Consumers faced with choosing an assisted living facility often do not 
have key information they need in order to identify the one most likely 
to meet their individual needs. Such information includes staffing 
levels and qualifications, costs and potential cost increases, and the 
circumstances that could lead to involuntary discharge from the 
facility. Initiatives in Florida and Texas have made critical data for 
selection among facilities more readily available to prospective 
assisted living residents. Florida has created a Web site that enables 
consumers to learn about all of the facilities in their vicinity and 
identifies those providing the services the consumers are seeking in a 
specified price range.

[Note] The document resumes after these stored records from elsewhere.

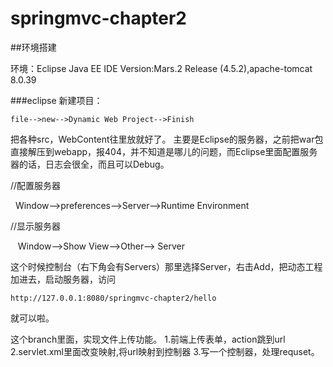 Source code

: 
# springmvc-chapter2
##环境搭建

环境：Eclipse Java EE IDE Version:Mars.2 Release (4.5.2),apache-tomcat 8.0.39

###eclipse
新建项目：

    file-->new-->Dynamic Web Project-->Finish
把各种src，WebContent往里放就好了。
主要是Eclipse的服务器，之前把war包直接解压到webapp，报404，并不知道是哪儿的问题，而Eclipse里面配置服务器的话，日志会很全，而且可以Debug。

//配置服务器

    Window-->preferences-->Server-->Runtime Environment

//显示服务器

    Window-->Show View-->Other--> Server
    
这个时候控制台（右下角会有Servers）那里选择Server，右击Add，把动态工程加进去，启动服务器，访问

    http://127.0.0.1:8080/springmvc-chapter2/hello
就可以啦。


这个branch里面，实现文件上传功能。
1.前端上传表单，action跳到url
2.servlet.xml里面改变映射,将url映射到控制器
3.写一个控制器，处理requset。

Texas has mandated a standardized disclosure 
statement for assisted living facilities, giving consumers concise and 
consistent data that facilitate comparisons across providers regarding 
services, charges, and policies.

Assisted living facilities are more likely to meet and maintain 
licensing standards if they can obtain help in interpreting those 
standards and in determining what concrete changes they need to make to 
satisfy them. Washington State established a staff of quality 
consultants to provide such training and advice to assisted living 
providers on a voluntary basis. Evaluations of the program 6 months 
after its start and 2 years later documented improvements in provider 
compliance as well as resident health and safety. However, a statewide 
budget crisis led to a decision to stop funding the program, in order 
to maintain traditional licensing enforcement functions.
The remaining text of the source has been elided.